そうしてお互いが会話するうちに『生理にはいろんな症状や付き合い方がある』という認識も広まっていく。もちろん、話したくない人は話さなくたっていいんですよ。でも“話したいときに話せる社会”なら、職場でも相談しやすいはずです」
女性のなかにも「生理について話せる人/話したくない人」がいるように、男性のなかにも「ふつうに聞ける人/聞きたくない人」がいるでしょう。「男性は」「女性は」でひとくくりにせず、目の前の人と向き合うのがポイントのようです。
「生理中の選択肢」を増やすことで、じわじわと社会を変える
生理をむやみに特別視しないで済むように、ハヤカワさんはさまざまなビジネスを展開しています。
「新しく“メッセージ性の少ない生理用品”を開発したいなと思っているんです。いまはパッケージにでかでかと『漏れない』『ニオイを吸収』などと書いてあるから、それを選ぶと『あの人、漏れやニオイを気にしてるんだ』って思われちゃう。『乳首が透けない!』と謳っているTシャツブランドがあるとして、その商品を着ている男性がいたら、この人は乳首が透けたくないんだなぁって思いますもんね。だから、ティッシュや絆創膏のように買える、フラットな生理用品をつくりたいんです」
そんな製品開発を進めるかたわらで、既存の生理用品を紹介するECショップ『illuminate』もオープンしました。

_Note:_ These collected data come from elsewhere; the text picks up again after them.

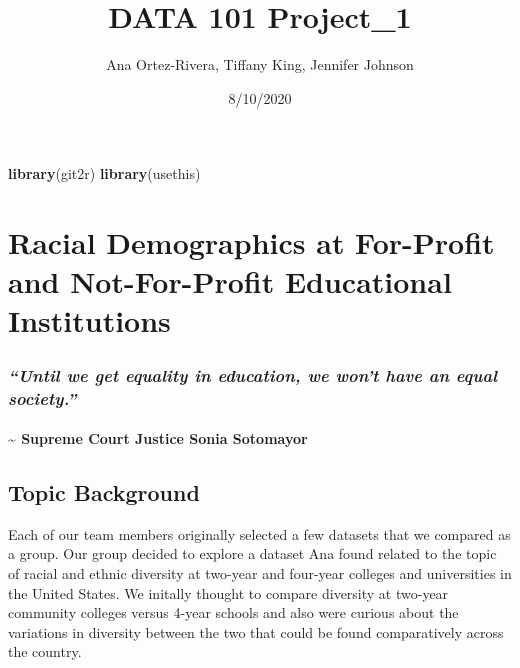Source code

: \documentclass[
]{article}
\title{DATA 101 Project\_1}
\author{Ana Ortez-Rivera, Tiffany King, Jennifer Johnson}
\date{8/10/2020}
\newenvironment{Shaded}{\begin{snugshade}}{\end{snugshade}}
\newcommand{\KeywordTok}[1]{\textcolor[rgb]{0.13,0.29,0.53}{\textbf{#1}}}
\newcommand{\NormalTok}[1]{#1}
\begin{document}
\maketitle

\begin{Shaded}
\begin{Highlighting}[]
\KeywordTok{library}\NormalTok{(git2r)}
\KeywordTok{library}\NormalTok{(usethis)}
\end{Highlighting}
\end{Shaded}

\hypertarget{racial-demographics-at-for-profit-and-not-for-profit-educational-institutions}{%
\section{\texorpdfstring{\textbf{Racial Demographics at For-Profit and
Not-For-Profit Educational
Institutions}}{Racial Demographics at For-Profit and Not-For-Profit Educational Institutions}}\label{racial-demographics-at-for-profit-and-not-for-profit-educational-institutions}}

\hypertarget{until-we-get-equality-in-education-we-wont-have-an-equal-society.}{%
\subsubsection{\texorpdfstring{\emph{``Until we get equality in
education, we won't have an equal
society.''}}{``Until we get equality in education, we won't have an equal society.''}}\label{until-we-get-equality-in-education-we-wont-have-an-equal-society.}}

\hypertarget{supreme-court-justice-sonia-sotomayor}{%
\paragraph{\textasciitilde{} Supreme Court Justice Sonia
Sotomayor}\label{supreme-court-justice-sonia-sotomayor}}

\hypertarget{topic-background}{%
\subsection{\texorpdfstring{\textbf{Topic
Background}}{Topic Background}}\label{topic-background}}

Each of our team members originally selected a few datasets that we
compared as a group. Our group decided to explore a dataset Ana found
related to the topic of racial and ethnic diversity at two-year and
four-year colleges and universities in the United States. We initally
thought to compare diversity at two-year community colleges versus
4-year schools and also were curious about the variations in diversity
between the two that could be found comparatively across the country.
\end{document}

「月経カップや生理ショーツ、オーガニックなタンポンなどを扱っています。生理中のかぶれや漏れって、使うアイテムを変えれば意外と解決できたりする。だから、illuminateでいろんな生理用品の選択肢を届けたいんです」
でも、布ナプキンや月経カップのような製品は、初心者には少々ハードルが高いもの。多くのユーザーに届ける難しさも感じています。

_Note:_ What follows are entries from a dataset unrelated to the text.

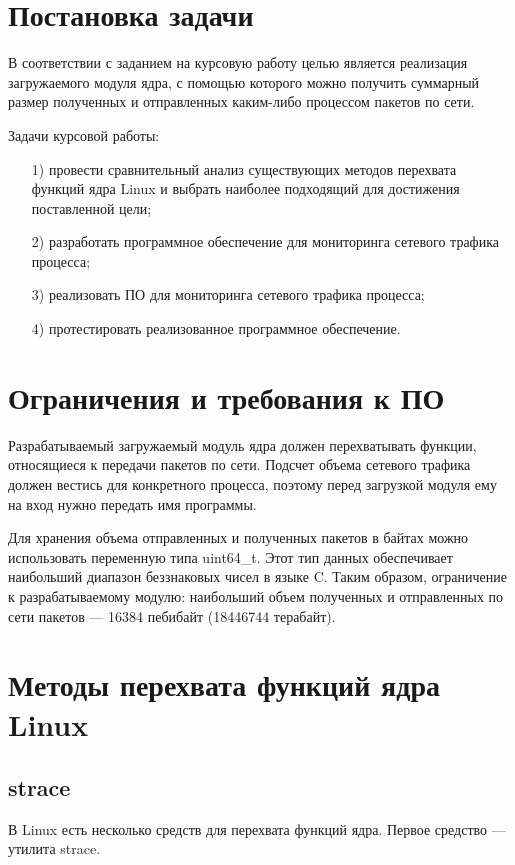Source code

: \documentclass{bmstu}
\begin{document}
\section{Постановка задачи}

В соответствии с заданием на курсовую работу целью является реализация загружаемого модуля ядра, с помощью которого можно получить суммарный размер полученных и отправленных каким-либо процессом пакетов по сети.

Задачи курсовой работы:
\begin{enumerate}
\item[1)] провести сравнительный анализ существующих методов перехвата функций ядра Linux и выбрать наиболее подходящий для достижения поставленной цели;
\item[2)] разработать программное обеспечение для мониторинга сетевого трафика процесса;
\item[3)] реализовать ПО для мониторинга сетевого трафика процесса;
\item[4)] протестировать реализованное программное обеспечение.
\end{enumerate}

\section{Ограничения и требования к ПО}

Разрабатываемый загружаемый модуль ядра должен перехватывать функции, относящиеся к передачи пакетов по сети. 
Подсчет объема сетевого трафика должен вестись для конкретного процесса, поэтому перед загрузкой модуля ему на вход нужно передать имя программы.

Для хранения объема отправленных и полученных пакетов в байтах можно использовать переменную типа uint64\_t. 
Этот тип данных обеспечивает наибольший диапазон беззнаковых чисел в языке C. 
Таким образом, ограничение к разрабатываемому модулю: наибольший объем полученных и отправленных по сети пакетов --- 16384 пебибайт (18446744 терабайт).

\pagebreak
\section{Методы перехвата функций ядра Linux}

\subsection{strace}

В Linux есть несколько средств для перехвата функций ядра. 
Первое средство --- утилита strace.
\end{document}
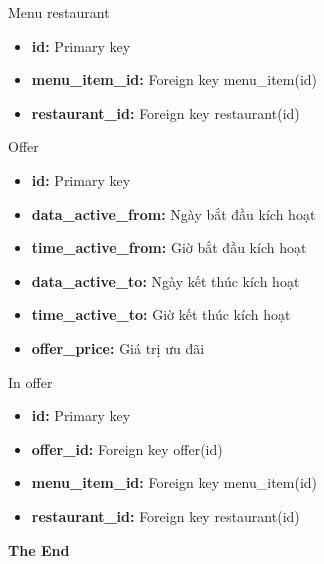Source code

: \documentclass[aspectratio=43,xcolor=dvipsnames]{beamer}
\begin{document}
	\begin{frame}{Menu restaurant}
		\begin{itemize}
			\item \textbf{id:} Primary key
			\item \textbf{menu\_item\_id: } Foreign key menu\_item(id)
			\item \textbf{restaurant\_id: } Foreign key restaurant(id)
		\end{itemize}
	\end{frame}
	
	\begin{frame}{Offer}
		\begin{itemize}
			\item \textbf{id:} Primary key
			\item \textbf{data\_active\_from:} Ngày bắt đầu kích hoạt
			\item \textbf{time\_active\_from:} Giờ bắt đầu kích hoạt
			\item \textbf{data\_active\_to:} Ngày kết thúc kích hoạt
			\item \textbf{time\_active\_to:} Giờ kết thúc kích hoạt
			\item \textbf{offer\_price:} Giá trị ưu đãi
		\end{itemize}
	\end{frame}
	\begin{frame}{In offer}
		\begin{itemize}
			\item \textbf{id:} Primary key
			\item \textbf{offer\_id: } Foreign key offer(id)
			\item \textbf{menu\_item\_id: } Foreign key menu\_item(id)
			\item \textbf{restaurant\_id: } Foreign key restaurant(id)
		\end{itemize}
	\end{frame}

	
	
	\begin{frame}
		\Huge{\centerline{\textbf{The End}}}
	\end{frame}
	
	
\end{document}
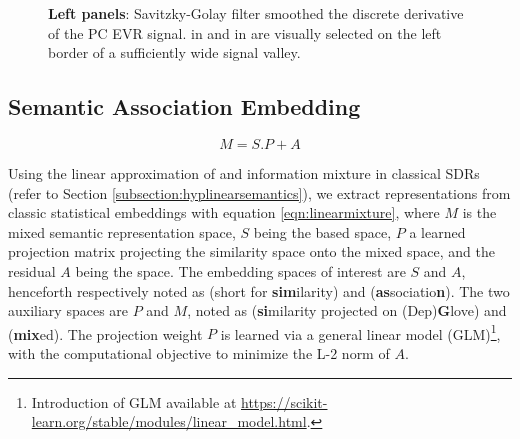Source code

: \begin{figure}
    \centering
    \caption[Smoothed Differentiated EVR of  Embedding PCs]{\textbf{Left panels}: Savitzky-Golay filter smoothed the discrete derivative of the PC EVR signal.  in  and  in  are visually selected on the left border of a sufficiently wide signal valley. }
    \label{fig:SimDimensionSelectionVarRatioDiff}
\end{figure}


\subsection{Semantic Association Embedding}


\begin{equation}
    M = S.P + A 
    \label{eqn:linearmixture}
    \end{equation}

Using the linear approximation of \similarity and \association information mixture in classical SDRs (refer to Section \ref{subsection:hyplinearsemantics}), we extract \association representations from classic statistical embeddings with equation \ref{eqn:linearmixture}, where \(M\) is the mixed semantic representation space, \(S\) being the \similarity based space, \(P\) a learned projection matrix projecting the similarity space onto the mixed space, and the residual \(A\) being the \association space. The embedding spaces of interest are \(S\) and \(A\), henceforth respectively noted as (short for \textbf{sim}ilarity) and  (\textbf{as}sociatio\textbf{n}). The two auxiliary spaces are \(P\) and \(M\), noted as  (\textbf{si}milarity projected on (Dep)\textbf{G}love) and  (\textbf{mix}ed). The projection weight \(P\) is learned via a general linear model (GLM)\footnote{Introduction of GLM available at \url{https://scikit-learn.org/stable/modules/linear_model.html}.}, with the computational objective to minimize the L-2 norm of \(A\).

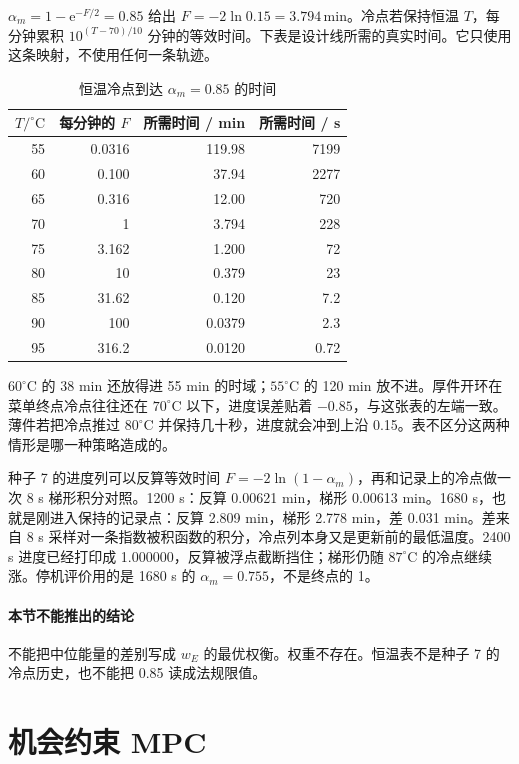 \(\alpha_m=1-\mathrm{e}^{-F/2}=0.85\) 给出 \(F=-2\ln 0.15=3.794\,\mathrm{min}\)。冷点若保持恒温 \(T\)，每分钟累积 \(10^{(T-70)/10}\) 分钟的等效时间。下表是设计线所需的真实时间。它只使用这条映射，不使用任何一条轨迹。

\begin{table}[ht]
\centering
\caption{恒温冷点到达 \(\alpha_m=0.85\) 的时间}
\begin{tabular}{rrrr}
\toprule
\(T/^\circ\mathrm{C}\) & 每分钟的 \(F\) & 所需时间 / min & 所需时间 / s \\
\midrule
55 & 0.0316 & 119.98 & 7199 \\
60 & 0.100 & 37.94 & 2277 \\
65 & 0.316 & 12.00 & 720 \\
70 & 1 & 3.794 & 228 \\
75 & 3.162 & 1.200 & 72 \\
80 & 10 & 0.379 & 23 \\
85 & 31.62 & 0.120 & 7.2 \\
90 & 100 & 0.0379 & 2.3 \\
95 & 316.2 & 0.0120 & 0.72 \\
\bottomrule
\end{tabular}
\end{table}

\(60^\circ\mathrm{C}\) 的 38 min 还放得进 55 min 的时域；\(55^\circ\mathrm{C}\) 的 120 min 放不进。厚件开环在菜单终点冷点往往还在 \(70^\circ\mathrm{C}\) 以下，进度误差贴着 \(-0.85\)，与这张表的左端一致。薄件若把冷点推过 \(80^\circ\mathrm{C}\) 并保持几十秒，进度就会冲到上沿 0.15。表不区分这两种情形是哪一种策略造成的。

种子 7 的进度列可以反算等效时间 \(F=-2\ln(1-\alpha_m)\)，再和记录上的冷点做一次 8 s 梯形积分对照。1200 s：反算 0.00621 min，梯形 0.00613 min。1680 s，也就是刚进入保持的记录点：反算 2.809 min，梯形 2.778 min，差 0.031 min。差来自 8 s 采样对一条指数被积函数的积分，冷点列本身又是更新前的最低温度。2400 s 进度已经打印成 1.000000，反算被浮点截断挡住；梯形仍随 \(87^\circ\mathrm{C}\) 的冷点继续涨。停机评价用的是 1680 s 的 \(\alpha_m=0.755\)，不是终点的 1。

\paragraph{本节不能推出的结论}
不能把中位能量的差别写成 \(w_E\) 的最优权衡。权重不存在。恒温表不是种子 7 的冷点历史，也不能把 0.85 读成法规限值。

\section{机会约束 MPC}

「たとえば『洗って使える月経カップはエコ』というアピールだと、環境問題を意識していない人には届かないんですよね。でも『彼氏の家でナプキンをどう処分すればいい? 月経カップなら洗ってバッグにしまうだけ!』と言えば、カジュアルに試してもらえるかもしれない。いきなり『健康のために経血の様子をチェックしましょう!』『身体に負担の少ない製品を選びましょう!』と言っても響かないので、さまざまなアプローチを考えて、間口を広げていきたいです。
医療や健康の専門的な話は、ほかの方々がしてくれます。でも、それを多くの人に広めていくためには、ビジネスの知識が必要。ずっと小売りの仕事をしてきた私だからこそ、仕事として取り組めるのが大きいと思っています」
私は、楽しいからはたらいているだけ。モチベーションは人それぞれ
生理というものの在り方を変えてゆくこと。それは、女性のハンディキャップをなくすことであり、ひいては男女をフェアな状態に持っていくことにつながるのではないか……と、ハヤカワさんは語ります。社会的にも意義のある活動だけど、ハヤカワさん自身がはたらく理由は、実はとてもシンプルでした。

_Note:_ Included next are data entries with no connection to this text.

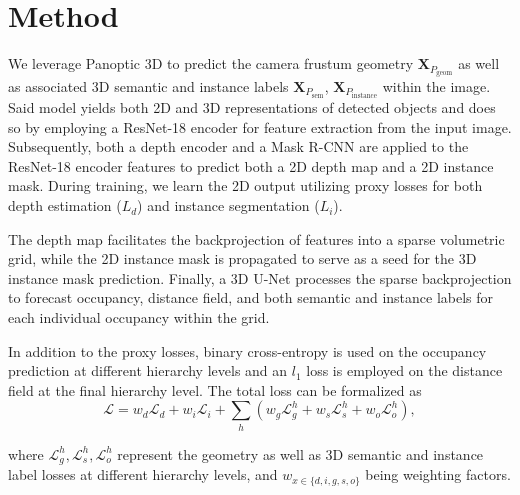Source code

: \section{Method}
\label{sec:method}

We leverage Panoptic 3D \citep{dahnert2021panoptic} to predict the camera frustum geometry $\mathbf{X}_{P_{\text{geom}}}$ as well as associated 3D
semantic and instance labels $\mathbf{X}_{P_{\text{sem}}}$, $\mathbf{X}_{P_{\text{instance}}}$  within the image. Said model yields both 2D and 3D representations of detected objects and
does so by employing a ResNet-18 \citep{he2016deep} encoder for feature extraction from the input image. Subsequently,
both a depth encoder and a Mask R-CNN \citep{he2017mask} are applied to the ResNet-18 encoder features to predict both a 2D depth map
and a 2D instance mask.
During training, we learn the 2D output utilizing proxy losses for both depth estimation ($L_d$) and instance segmentation ($L_i$).


The depth map facilitates the backprojection of features into a sparse volumetric grid, while the 2D instance mask is propagated to serve as a seed for the 3D instance mask prediction. Finally, a 3D U-Net \citep{cciccek20163d} processes the sparse backprojection to forecast occupancy, distance field, and both semantic and instance labels for each individual occupancy within the grid.

In addition to the proxy losses, binary cross-entropy is used on the occupancy prediction at different hierarchy levels and an $l_1$ loss is employed on the distance field at the final hierarchy level.
The total loss can be formalized as 
\begin{equation}
    \mathcal{L} = w_d \mathcal{L}_d + w_i \mathcal{L}_i + \sum_h (w_g \mathcal{L}_g^h + w_s \mathcal{L}_s^h + w_o \mathcal{L}_o^h),
\end{equation}

where $\mathcal{L}_g^h, \mathcal{L}_s^h, \mathcal{L}_o^h$ represent the geometry as well as 3D semantic and instance label losses at different hierarchy levels, and $w_{x\in\{d, i, g, s, o\}}$ being weighting factors.

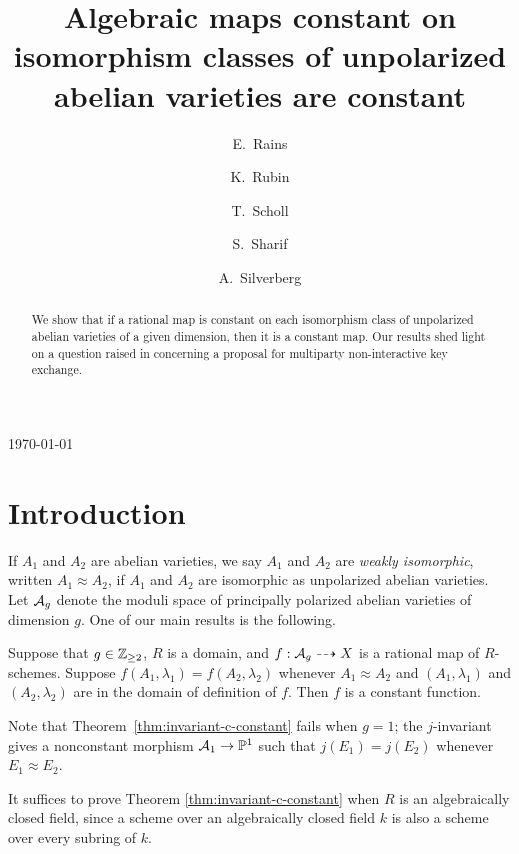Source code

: \documentclass{amsart}
\title[Algebraic maps constant on unpolarized isomorphism classes]{Algebraic maps constant on isomorphism classes of unpolarized abelian varieties are constant}
\author[E.\ Rains]{E.\ Rains}
\author[K.\ Rubin]{K.\ Rubin}
\author[T.\ Scholl]{T.\ Scholl}
\author[S.\ Sharif]{S.\ Sharif}
\author[A.\ Silverberg]{A.\ Silverberg}
\begin{document}
\begin{abstract}
We show that if a %
rational map is constant on each isomorphism class of unpolarized abelian varieties of a given dimension, then it is a constant map. 
Our results shed light on a question raised in \cite{multiparty} concerning a proposal for multiparty non-interactive key exchange.
\end{abstract}


\today
\maketitle



\section{Introduction}
\label{sec:introduction}

If $A_1$ and $A_2$ are abelian varieties, we say $A_1$ and $A_2$ are \emph{weakly isomorphic}, written $A_1 \approx A_2$, if $A_1$ and $A_2$ are isomorphic as unpolarized abelian varieties. Let $\mathcal{A}_g$ denote the moduli space of principally polarized abelian varieties of dimension $g$. One of our main results is the following.
\begin{theorem}\label{thm:invariant-c-constant}
  Suppose that $g\in\mathbb{Z}_{\ge 2}$, $R$ is a domain, and $f: \mathcal{A}_g \dashrightarrow X$ is a rational map of $R$-schemes. Suppose $f(A_1,\lambda_1) = f(A_2,\lambda_2)$ whenever $A_1 \approx A_2$ and $(A_1,\lambda_1)$ and $(A_2,\lambda_2)$ are in the domain of definition of $f$. Then $f$ is a constant function.
\end{theorem}
Note that Theorem~\ref{thm:invariant-c-constant} fails when $g = 1$; the $j$-invariant gives a nonconstant morphism $\mathcal{A}_1 \to \mathbb{P}^1$ such that $j(E_1) = j(E_2)$ whenever $E_1 \approx E_2$.

It suffices to prove Theorem \ref{thm:invariant-c-constant} when $R$ is an algebraically closed field, since a scheme over an algebraically closed field $k$ is also a scheme over every subring of $k$.


\end{document}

「私は、楽しいからはたらいているだけなんですよね。ゲームが好きなので、試行錯誤して結果を出す過程が楽しいんです。だから、ゲームをすると満たされちゃって、はたらく気が失せちゃう(笑)。もしも仕事が楽しくなかったら、ずっと家にいると思います」
はたらくモチベーションは、高くなくたっていい。とはいえ食べていくには、ある程度うまく仕事と付き合っていかなくてはいけません。ハヤカワさんは、そのための2つのコツを語ります。
「ひとつは『いやだったら転職すればいい』と考えること。いまは売り手市場で人材が足りていないから、そこはすこし強気でいていいと思います。
もうひとつは『実力とは別に相性がある』と知ることです。どこかの企業でなにかの仕事がうまくいかなくても、単に相性が悪いだけかもしれない。むやみに主語を大きくして『はたらくことに向いていない』と落ち込む必要はありません。
人間の脳って、主語を大きくして、一般化するようにできているんですよ。たとえばこのジュースを見て、いちいち『これは本当にジュースなのか』と疑っていたら、脳がパンクしちゃう。虎を見て『これはなんだろう?』なんて悠長なことを考えていたら、食われるわけです(笑)。だから、これまでの経験に基づいて一定のラベルを貼るんだけど……もし自分がつらい思いをしているのなら、一度その“思い込み”を疑ってみてもいい」
男女問わずここちよくいられるように、社会はすこしずつ変わりはじめています。そんな時代に楽しくはたらくには、むやみに主語を大きくしないこと。生理の症状も、仕事への向き合い方やはたらく喜びも、人によって違います。自分がいきいきできる答えを探していきましょう。